My childhood was challenging and full of unhappy times. For years the unhappiness outweighed the good times. I know for a certainty that the only way I got through those times was with the help of God and surrogate fathers who took an interest in me and took me under their wings. Later on in life I had to deal with a lot of loss and tragedies. Not a lot of people knew what I was going through, and I kept smiling despite it all. It wasn’t something I talked about at first because it was so painful and fresh. Later on I did start to share with others and it turned out to be the best thing I did. I found out that I wasn’t the only one and I found a support group of friends, young and old, that I could lean on.
It is so important to get to know people before you pass judgement. You don’t know their story, you don’t know their struggle.
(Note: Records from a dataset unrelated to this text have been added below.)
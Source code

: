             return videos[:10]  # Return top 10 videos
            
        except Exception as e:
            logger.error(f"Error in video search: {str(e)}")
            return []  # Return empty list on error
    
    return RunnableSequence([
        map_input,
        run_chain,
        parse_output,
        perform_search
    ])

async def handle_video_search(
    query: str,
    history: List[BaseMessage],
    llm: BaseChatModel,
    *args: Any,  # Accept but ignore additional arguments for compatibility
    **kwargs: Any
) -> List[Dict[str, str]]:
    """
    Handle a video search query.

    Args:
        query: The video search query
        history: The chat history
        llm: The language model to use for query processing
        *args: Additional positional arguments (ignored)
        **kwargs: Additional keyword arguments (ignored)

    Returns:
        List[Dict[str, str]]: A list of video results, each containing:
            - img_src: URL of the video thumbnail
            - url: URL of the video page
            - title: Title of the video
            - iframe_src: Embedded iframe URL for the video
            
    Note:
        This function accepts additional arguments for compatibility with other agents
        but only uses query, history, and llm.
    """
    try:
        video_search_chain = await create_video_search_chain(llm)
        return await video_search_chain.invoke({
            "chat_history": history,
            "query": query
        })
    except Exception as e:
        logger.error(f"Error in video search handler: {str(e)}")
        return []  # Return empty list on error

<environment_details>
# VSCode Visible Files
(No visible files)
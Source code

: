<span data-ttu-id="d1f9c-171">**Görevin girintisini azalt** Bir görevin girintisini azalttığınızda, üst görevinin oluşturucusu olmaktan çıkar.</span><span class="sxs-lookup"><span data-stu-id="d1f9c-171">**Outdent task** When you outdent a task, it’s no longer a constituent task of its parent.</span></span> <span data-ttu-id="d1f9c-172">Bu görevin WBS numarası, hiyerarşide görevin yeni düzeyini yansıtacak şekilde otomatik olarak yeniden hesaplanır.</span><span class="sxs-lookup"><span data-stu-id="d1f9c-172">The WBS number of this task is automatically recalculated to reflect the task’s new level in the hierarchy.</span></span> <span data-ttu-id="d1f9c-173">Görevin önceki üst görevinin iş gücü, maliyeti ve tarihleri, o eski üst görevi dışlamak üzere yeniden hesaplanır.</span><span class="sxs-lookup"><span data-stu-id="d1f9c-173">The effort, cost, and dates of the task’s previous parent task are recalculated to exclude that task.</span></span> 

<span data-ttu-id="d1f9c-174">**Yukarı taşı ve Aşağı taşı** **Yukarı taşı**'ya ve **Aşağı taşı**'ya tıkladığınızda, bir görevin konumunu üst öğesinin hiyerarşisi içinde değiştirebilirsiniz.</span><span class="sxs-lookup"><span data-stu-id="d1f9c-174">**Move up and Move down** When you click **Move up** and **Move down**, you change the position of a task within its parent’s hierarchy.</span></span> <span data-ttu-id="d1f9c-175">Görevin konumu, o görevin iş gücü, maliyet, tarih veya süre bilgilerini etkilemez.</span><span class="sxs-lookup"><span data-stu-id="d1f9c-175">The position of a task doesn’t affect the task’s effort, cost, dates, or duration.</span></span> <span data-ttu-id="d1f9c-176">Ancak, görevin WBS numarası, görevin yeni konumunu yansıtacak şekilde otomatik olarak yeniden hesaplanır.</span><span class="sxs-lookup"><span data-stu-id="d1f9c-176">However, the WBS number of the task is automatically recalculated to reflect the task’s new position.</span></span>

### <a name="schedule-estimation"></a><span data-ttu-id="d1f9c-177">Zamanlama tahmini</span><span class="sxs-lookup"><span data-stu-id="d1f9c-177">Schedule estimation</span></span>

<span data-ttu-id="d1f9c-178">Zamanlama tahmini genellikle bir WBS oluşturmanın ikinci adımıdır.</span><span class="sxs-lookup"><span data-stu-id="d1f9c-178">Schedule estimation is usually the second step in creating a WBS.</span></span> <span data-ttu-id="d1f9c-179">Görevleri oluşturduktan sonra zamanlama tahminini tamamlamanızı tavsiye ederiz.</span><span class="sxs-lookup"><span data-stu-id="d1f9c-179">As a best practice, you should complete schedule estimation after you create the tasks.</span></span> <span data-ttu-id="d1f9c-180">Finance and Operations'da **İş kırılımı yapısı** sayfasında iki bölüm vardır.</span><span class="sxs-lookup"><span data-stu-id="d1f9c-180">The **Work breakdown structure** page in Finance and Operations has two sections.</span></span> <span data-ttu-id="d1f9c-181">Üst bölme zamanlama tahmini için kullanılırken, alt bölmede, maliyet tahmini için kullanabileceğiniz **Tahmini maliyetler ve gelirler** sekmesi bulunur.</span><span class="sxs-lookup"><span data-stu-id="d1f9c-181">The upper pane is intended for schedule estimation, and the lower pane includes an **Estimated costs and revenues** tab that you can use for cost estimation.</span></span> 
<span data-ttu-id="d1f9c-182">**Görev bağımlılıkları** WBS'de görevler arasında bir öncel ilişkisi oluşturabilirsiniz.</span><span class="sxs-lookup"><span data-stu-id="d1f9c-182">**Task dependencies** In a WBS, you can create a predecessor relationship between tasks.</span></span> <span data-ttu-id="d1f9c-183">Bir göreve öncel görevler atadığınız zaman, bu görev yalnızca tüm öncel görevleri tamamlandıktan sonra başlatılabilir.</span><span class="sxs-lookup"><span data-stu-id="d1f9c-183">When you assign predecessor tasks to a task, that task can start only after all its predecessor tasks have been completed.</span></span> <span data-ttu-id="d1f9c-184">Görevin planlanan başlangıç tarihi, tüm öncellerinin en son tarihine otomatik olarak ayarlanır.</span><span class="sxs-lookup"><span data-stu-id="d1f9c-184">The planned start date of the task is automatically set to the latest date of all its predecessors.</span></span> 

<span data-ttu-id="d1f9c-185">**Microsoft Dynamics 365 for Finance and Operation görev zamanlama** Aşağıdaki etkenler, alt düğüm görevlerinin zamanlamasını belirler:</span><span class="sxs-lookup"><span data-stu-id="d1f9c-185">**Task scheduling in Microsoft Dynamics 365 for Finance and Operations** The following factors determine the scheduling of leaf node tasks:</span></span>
You’d be amazed at what you learn about a person over a cup of coffee, taking a walk, having lunch or dinner with them, or just simply sitting and shooting the breeze. I’ve done this recently with someone I always considered to be a friend, someone I’ve known for years, but I didn’t know her story or her struggle until she shared it with me. We both shared our stories and struggles with each other and we were amazed. At times I got choked up because I truly didn’t know where she found the strength to endure the things she endured. I left with such a deep respect for my friend. She inspired me, she encouraged me, and she gave me hope. She was a reminder of how I need to rely on God even more, how I need to throw ALL of my burdens upon Him, and not just when things are going bad. Our long conversation was faith strengthening and beautiful because it wasn’t all sadness and tragedy. We shared with each other how we overcame, how we triumphed and became stronger women and stronger human beings as a result. We became better mothers, providers, mates, and friends because of our struggles.
These are the moments I live for. I love people, I love getting to know people. I don’t expect anyone to share their life story with me, I don’t talk to you to be nosy and find out gossip. I talk to people because I am genuinely interested in them. Whatever people share with me it’s because they want to share, not because I’m badgering them or fishing for information. You can learn something from everyone you encounter, and that’s what I strive to do on a daily basis. Strive to take an active interest in people. You’d be surprised at their story, and their struggle.